For this exercise, report every line of the material that includes "management".

EXTRACTED DATA:

○ ○ ○ ○ ○

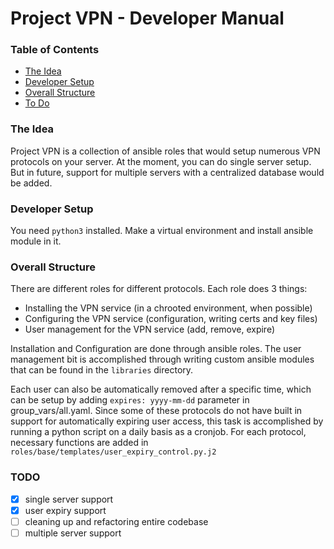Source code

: # Project VPN - Developer Manual

### Table of Contents
- [The Idea](#the-idea)
- [Developer Setup](#developer-setup)
- [Overall Structure](#overall-structure)
- [To Do](#todo)

### The Idea
Project VPN is a collection of ansible roles that would setup numerous VPN protocols on your server. At the moment, you can do single server setup. But in future, support for multiple servers with a centralized database would be added.

### Developer Setup
You need `python3` installed. Make a virtual environment and install ansible module in it.

### Overall Structure
There are different roles for different protocols. Each role does 3 things:
- Installing the VPN service (in a chrooted environment, when possible)
- Configuring the VPN service (configuration, writing certs and key files)
- User management for the VPN service (add, remove, expire)

Installation and Configuration are done through ansible roles. The user management bit is accomplished through writing custom ansible modules that can be found in the `libraries` directory.

Each user can also be automatically removed after a specific time, which can be setup by adding `expires: yyyy-mm-dd` parameter in group_vars/all.yaml. Since some of these protocols do not have built in support for automatically expiring user access, this task is accomplished by running a python script on a daily basis as a cronjob. For each protocol, necessary functions are added in `roles/base/templates/user_expiry_control.py.j2`

### TODO
- [X] single server support
- [X] user expiry support
- [ ] cleaning up and refactoring entire codebase
- [ ] multiple server support

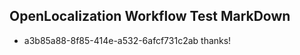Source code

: ## OpenLocalization Workflow Test MarkDown
* a3b85a88-8f85-414e-a532-6afcf731c2ab thanks!

<!--HONumber=Aug16_HO3-->


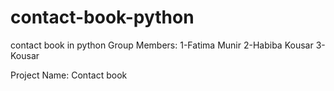 # contact-book-python
 contact book in python
 Group Members:
 1-Fatima Munir
 2-Habiba Kousar
 3-Kousar

 Project Name:
 Contact book
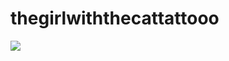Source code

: # thegirlwiththecattattooo

<img src ="![whatareyoudoinghere](https://github.com/user-attachments/assets/9f0619a4-802b-46eb-be26-b26105fd4c99)">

○ ○ ○ ○ ○

EXERCISE OUTPUT:
- User management for the VPN service (add, remove, expire)
Installation and Configuration are done through ansible roles. The user management bit is accomplished through writing custom ansible modules that can be found in the `libraries` directory.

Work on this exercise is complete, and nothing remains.